The clinical details of horses presenting with colic over a 7-year period and cases in which gastric impaction was considered to determine the outcome were reviewed. Clinical and clinicopathological data were recorded.
Twelve cases of gastric impaction were recorded (1.4% of 857 horses hospitalised for colic). Diagnosis was achieved by ultrasonographic examination, gastroscopy, exploratory celiotomy and/or post mortem examination. Five out of 12 horses were successfully treated, 5/12 were subjected to euthanasia (3 at celiotomy and 2 due to recurrence of impaction) and 2/12 died. Three out of 12 horses had spontaneous gastric rupture despite attempted treatment (one was subjected to euthanasia at celiotomy and 2 died). Post mortem examination (7 horses) revealed gross muscular thickening of the stomach wall in 6/7 horses. Histological examination revealed focal fibrosis of the stomach wall in 4/6 and focal myositis in 1/6 horses.
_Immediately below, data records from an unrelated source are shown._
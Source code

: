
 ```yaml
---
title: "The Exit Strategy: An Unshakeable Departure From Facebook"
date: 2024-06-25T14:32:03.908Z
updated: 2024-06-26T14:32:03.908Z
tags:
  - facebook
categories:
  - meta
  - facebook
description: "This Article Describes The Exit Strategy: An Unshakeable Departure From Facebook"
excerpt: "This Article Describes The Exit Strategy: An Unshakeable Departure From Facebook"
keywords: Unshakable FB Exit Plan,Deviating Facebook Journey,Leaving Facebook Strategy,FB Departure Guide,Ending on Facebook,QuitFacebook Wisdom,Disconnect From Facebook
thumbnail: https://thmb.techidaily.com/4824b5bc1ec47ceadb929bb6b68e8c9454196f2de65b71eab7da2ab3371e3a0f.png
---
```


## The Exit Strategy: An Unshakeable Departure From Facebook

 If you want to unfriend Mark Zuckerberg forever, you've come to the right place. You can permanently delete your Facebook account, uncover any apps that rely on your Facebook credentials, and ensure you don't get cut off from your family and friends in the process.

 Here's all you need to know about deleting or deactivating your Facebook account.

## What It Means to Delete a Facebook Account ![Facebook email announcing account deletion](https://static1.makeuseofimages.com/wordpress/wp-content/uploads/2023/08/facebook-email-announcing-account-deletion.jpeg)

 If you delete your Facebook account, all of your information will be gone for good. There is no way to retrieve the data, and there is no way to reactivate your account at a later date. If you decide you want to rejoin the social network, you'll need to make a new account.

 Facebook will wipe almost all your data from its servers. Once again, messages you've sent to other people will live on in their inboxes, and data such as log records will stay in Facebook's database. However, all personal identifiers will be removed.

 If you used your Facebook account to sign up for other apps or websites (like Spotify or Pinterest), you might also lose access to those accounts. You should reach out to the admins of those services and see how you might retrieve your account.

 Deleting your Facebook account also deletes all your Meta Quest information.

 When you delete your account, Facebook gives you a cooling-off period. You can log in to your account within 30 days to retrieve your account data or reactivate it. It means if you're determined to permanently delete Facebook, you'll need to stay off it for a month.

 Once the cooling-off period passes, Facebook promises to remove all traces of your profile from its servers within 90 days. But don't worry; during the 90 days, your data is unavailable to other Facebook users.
Gastric impaction is a rare cause of colic and affected horses can present with acute, chronic or recurrent colic in the presence or absence of other gastrointestinal disease. Spontaneous gastric rupture may occur. A proportion of affected horses have gross thickening of the muscular layers of the stomach wall.
Gastric impaction, characterised by distension due to the accumulation of dehydrated ingesta in the stomach, is an unusual condition in the horse . Some studies have classified gastric impactions as primary or secondary in aetiology  but there is discrepancy and therefore confusion in the literature regarding the definition of primary and secondary gastric impactions. Suggested causes of gastric impaction include liver disease  (Senecio jacobaea [ragwort] toxicity [4, 5]), ingestion of feed stuffs that swell or form a mass in the stomach (e.g. persimmon seeds), dental disease, inadequate water supply, rapid food intake, abnormal gastric motility or secretion and intestinal obstructions [2, 6-12]. Although some cases of gastric impaction appear to arise secondary to intestinal obstructions , some also occur with another gastrointestinal disease . Alternatively, sporadic cases of gastric impaction with no concurrent disease process and no obvious cause have been reported [13, 14].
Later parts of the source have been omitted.